PD-L1 Gene Polymorphisms rs822336 G>C and rs822337 T>A: Promising Prognostic Markers in Triple Negative Breast Cancer Patients
, Eleni Zografos 2,*, Maria Gazouli 2, Konstantinos Dimitrakakis 3, Konstantinos G. Toutouzas 4, Constantinos G. Zografos 4, Despoina Kalapanida 5, Andriani Tsiakou 6, George Samelis 7 and Flora Zagouri 5,*
Round 1
Reviewer 1 Report
The manuscript written by Makrantonakis et al. investigates the prognostic role of the rs822336 G>C and rs822337 T>A polymorphism of the PD-L1 in triple-negative breast cancer patients.

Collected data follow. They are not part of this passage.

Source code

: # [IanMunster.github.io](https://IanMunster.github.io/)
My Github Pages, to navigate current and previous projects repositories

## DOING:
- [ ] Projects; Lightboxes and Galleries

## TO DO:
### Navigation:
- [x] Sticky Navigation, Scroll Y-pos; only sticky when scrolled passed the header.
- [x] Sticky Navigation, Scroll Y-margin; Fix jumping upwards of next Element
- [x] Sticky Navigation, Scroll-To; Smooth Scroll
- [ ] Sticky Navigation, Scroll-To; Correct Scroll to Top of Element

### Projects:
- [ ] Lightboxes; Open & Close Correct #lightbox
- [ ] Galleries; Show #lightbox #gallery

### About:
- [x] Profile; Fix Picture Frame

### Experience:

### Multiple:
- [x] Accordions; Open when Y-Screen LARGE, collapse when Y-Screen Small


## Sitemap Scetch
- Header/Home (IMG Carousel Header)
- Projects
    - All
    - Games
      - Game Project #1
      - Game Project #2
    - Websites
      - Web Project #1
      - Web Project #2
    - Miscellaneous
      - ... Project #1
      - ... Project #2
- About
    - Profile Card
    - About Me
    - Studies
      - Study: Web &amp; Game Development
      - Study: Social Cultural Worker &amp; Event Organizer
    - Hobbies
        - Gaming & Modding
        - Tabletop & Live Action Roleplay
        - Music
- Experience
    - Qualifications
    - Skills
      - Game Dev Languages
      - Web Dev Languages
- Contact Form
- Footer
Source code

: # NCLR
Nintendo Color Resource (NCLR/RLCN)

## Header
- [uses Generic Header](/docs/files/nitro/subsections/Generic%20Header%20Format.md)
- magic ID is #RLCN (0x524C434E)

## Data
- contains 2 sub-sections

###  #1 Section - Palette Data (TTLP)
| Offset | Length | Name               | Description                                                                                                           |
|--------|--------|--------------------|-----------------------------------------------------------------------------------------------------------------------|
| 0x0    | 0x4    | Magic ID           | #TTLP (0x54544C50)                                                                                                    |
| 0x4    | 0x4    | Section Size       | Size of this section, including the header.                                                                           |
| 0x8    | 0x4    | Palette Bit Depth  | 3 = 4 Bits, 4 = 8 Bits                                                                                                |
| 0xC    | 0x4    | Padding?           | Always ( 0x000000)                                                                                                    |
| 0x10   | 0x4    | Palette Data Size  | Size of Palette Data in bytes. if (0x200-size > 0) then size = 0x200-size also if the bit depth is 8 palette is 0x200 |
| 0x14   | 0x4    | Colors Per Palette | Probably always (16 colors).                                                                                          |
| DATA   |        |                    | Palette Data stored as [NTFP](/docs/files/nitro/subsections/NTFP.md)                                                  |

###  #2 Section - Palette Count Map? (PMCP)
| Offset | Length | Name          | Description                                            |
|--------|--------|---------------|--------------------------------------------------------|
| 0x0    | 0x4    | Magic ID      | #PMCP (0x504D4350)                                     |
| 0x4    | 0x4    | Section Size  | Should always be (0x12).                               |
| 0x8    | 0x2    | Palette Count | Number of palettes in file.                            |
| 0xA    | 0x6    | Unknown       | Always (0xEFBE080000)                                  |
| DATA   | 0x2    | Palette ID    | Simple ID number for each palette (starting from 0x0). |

Regardless of the fact that it is an interesting work, some changes should be made to the manuscript.
In the section Materials and Methods:
1. In the paper, the authors refer to table 1, which is not found anywhere in the paper.
In the section Results:
2. The results in table 2 and figure 1 are identical. It is necessary to delete one.
3. The results in table 3 and figure 2 are identical. It is necessary to delete one.
4. The results are very difficult to follow. Also, it is necessary to compare some additional clinical and biochemical data of patients for some serious conclusions.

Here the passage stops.